### Problem description
When the line containing "Single Album App" appears in the data below, begin copying there and stop only after the line containing "- Check it is being sent to the correct list".

### Extracted entries
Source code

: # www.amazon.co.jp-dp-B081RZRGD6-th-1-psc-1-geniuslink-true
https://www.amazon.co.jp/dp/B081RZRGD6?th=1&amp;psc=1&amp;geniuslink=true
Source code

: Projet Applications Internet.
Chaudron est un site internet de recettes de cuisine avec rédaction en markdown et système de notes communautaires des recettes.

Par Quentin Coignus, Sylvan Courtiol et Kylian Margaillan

--

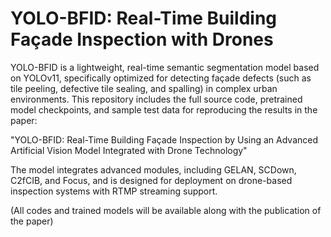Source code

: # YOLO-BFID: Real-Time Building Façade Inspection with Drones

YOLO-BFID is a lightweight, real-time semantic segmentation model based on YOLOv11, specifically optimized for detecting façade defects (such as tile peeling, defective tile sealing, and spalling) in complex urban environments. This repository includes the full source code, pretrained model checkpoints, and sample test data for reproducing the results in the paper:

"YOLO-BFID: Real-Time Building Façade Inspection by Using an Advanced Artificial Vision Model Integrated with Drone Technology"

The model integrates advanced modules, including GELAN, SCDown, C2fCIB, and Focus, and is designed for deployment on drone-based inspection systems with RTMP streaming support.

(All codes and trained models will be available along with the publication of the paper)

---

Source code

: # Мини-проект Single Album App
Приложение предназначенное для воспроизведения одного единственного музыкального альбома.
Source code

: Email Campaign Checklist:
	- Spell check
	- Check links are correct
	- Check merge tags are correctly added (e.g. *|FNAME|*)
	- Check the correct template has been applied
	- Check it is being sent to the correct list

### Completed task
: # Мини-проект Single Album App
Приложение предназначенное для воспроизведения одного единственного музыкального альбома.
Source code

: Email Campaign Checklist:
	- Spell check
	- Check links are correct
	- Check merge tags are correctly added (e.g. *|FNAME|*)
	- Check the correct template has been applied
	- Check it is being sent to the correct list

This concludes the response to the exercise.